Die Darstellung des Todes als Reiter, Würger, Schnitter und lüsternernen Knochenmann auf mittelalterlichen Pestbildern ist abgelöst worden von einer konzeptionellen Umsetzung, die sich erst noch in der Kunstgeschichte behaupten muss. Inzwischen nehmen sich Ausstellungskonzepte ethischen Fragen an, die oft nur in einem religiösen Umfeld ihren Platz finden. Die Thematisierung des Todes in der Kunst ist nicht mehr obszön.
Ein Beispiel dafür sind die Arbeiten der amerikanischen Aidsaktivistin und Künstlerin Zoe Leonhard (geb.1961). Nachdem sie noch 1991 von grossen Belastungen sprach, die sich aus der Trennung von Kunst und Aktivismus ergeben, wurde sie bereits ein Jahr später auf der Dokumenta als Newcomerin gefeiert. Sie installierte ihre an Courbets «Ursprung der Welt» erinnernden frontalen Vaginaphotos zwischen antiken Oelportraits von Frauen. Ursprünglich fanden die Pfotos Verwendung für ein Plakat («Read my lips») gegen die repressive Abtreibungspolitik der amerikanischen Regierung. 1997 präsentiert sie mit Selbstverständlichkeit und ohne grosses Aufsehen in der Kunsthalle Basel ihre Trauerarbeit der Oeffentlichkeit.
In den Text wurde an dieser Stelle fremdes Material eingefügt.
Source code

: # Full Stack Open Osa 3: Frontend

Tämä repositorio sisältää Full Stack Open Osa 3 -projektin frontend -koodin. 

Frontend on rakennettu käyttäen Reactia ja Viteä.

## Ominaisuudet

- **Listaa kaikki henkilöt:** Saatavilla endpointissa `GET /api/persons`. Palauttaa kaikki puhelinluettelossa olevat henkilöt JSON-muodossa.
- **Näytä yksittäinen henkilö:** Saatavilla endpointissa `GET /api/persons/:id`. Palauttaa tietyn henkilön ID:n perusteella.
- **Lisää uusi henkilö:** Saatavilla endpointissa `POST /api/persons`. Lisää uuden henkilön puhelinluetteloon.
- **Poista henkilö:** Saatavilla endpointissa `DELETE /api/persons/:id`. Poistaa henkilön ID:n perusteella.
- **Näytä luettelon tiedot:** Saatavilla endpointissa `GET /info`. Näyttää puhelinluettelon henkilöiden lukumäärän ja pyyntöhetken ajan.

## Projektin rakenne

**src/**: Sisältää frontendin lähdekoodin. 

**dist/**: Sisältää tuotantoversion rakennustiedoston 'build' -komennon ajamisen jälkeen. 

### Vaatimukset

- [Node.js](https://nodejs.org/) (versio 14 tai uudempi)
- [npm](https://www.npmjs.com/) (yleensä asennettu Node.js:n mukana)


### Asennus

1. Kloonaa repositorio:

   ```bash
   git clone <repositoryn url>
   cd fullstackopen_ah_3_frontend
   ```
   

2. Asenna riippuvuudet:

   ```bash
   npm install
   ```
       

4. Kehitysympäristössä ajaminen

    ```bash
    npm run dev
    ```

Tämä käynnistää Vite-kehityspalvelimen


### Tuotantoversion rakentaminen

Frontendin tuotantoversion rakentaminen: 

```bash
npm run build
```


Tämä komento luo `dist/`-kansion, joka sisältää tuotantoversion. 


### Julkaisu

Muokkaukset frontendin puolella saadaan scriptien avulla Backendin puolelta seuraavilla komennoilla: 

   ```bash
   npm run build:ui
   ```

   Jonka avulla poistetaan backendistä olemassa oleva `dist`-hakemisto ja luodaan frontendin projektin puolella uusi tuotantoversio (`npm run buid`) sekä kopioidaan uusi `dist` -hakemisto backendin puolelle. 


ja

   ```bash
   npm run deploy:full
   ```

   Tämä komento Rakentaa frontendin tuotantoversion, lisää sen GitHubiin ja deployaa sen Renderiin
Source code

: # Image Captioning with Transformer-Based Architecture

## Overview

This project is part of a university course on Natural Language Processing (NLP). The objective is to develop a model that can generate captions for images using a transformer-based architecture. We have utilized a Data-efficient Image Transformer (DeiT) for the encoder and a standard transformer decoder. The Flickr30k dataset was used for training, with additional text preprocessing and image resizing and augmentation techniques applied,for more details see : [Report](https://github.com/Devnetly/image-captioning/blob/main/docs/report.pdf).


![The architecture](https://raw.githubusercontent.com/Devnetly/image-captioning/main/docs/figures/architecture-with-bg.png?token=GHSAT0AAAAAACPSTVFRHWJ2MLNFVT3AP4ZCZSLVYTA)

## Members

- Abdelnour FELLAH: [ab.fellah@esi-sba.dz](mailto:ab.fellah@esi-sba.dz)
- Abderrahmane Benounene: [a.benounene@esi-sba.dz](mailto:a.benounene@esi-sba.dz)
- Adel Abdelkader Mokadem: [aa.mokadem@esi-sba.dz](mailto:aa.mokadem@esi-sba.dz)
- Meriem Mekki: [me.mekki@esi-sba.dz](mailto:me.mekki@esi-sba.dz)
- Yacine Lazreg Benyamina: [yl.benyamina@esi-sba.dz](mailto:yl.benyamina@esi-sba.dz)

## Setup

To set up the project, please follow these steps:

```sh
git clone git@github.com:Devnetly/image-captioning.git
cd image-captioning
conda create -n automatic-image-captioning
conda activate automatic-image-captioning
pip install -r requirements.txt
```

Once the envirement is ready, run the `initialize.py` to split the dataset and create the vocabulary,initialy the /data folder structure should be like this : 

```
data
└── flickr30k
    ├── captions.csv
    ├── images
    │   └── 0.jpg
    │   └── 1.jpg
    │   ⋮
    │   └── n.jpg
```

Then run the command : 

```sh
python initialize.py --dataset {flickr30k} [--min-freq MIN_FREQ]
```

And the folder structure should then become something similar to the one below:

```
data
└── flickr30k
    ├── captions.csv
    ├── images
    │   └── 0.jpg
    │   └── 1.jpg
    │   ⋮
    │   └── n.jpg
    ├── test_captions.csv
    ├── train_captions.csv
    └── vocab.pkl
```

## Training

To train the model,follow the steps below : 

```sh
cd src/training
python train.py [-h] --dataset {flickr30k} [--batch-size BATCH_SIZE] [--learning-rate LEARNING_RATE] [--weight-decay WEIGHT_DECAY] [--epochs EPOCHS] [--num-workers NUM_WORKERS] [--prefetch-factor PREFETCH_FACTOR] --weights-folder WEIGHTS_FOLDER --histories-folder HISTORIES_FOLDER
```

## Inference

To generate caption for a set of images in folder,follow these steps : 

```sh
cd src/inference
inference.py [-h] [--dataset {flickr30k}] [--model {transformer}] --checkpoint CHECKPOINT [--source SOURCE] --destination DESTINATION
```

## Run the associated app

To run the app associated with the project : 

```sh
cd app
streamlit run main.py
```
Leere Bananen- und andere Früchteschalen wurden von ihr mit Nadel und Faden zusammengenäht, eine hilflose Geste im Kampf von Leben und Tod. Die wieder geschlossenen, leeren Hüllen verändern die Farbe, die Form, Schimmel und Pilze wachsen, dem körperlichen Verfall der Menschen gegenübergestellt. Leonhard beschreibt in ihrem Text, dass dieses meditative weibliche Handwerk ihr in Zeiten der Trauer Ruhe und Trost gibt. Wie auch bei Felix Gonzalez-Torres bekommen hier biografische Dimensionen Allgemeingültigkeit in dem Bewusstsein, dass nicht nur die anderen sterben.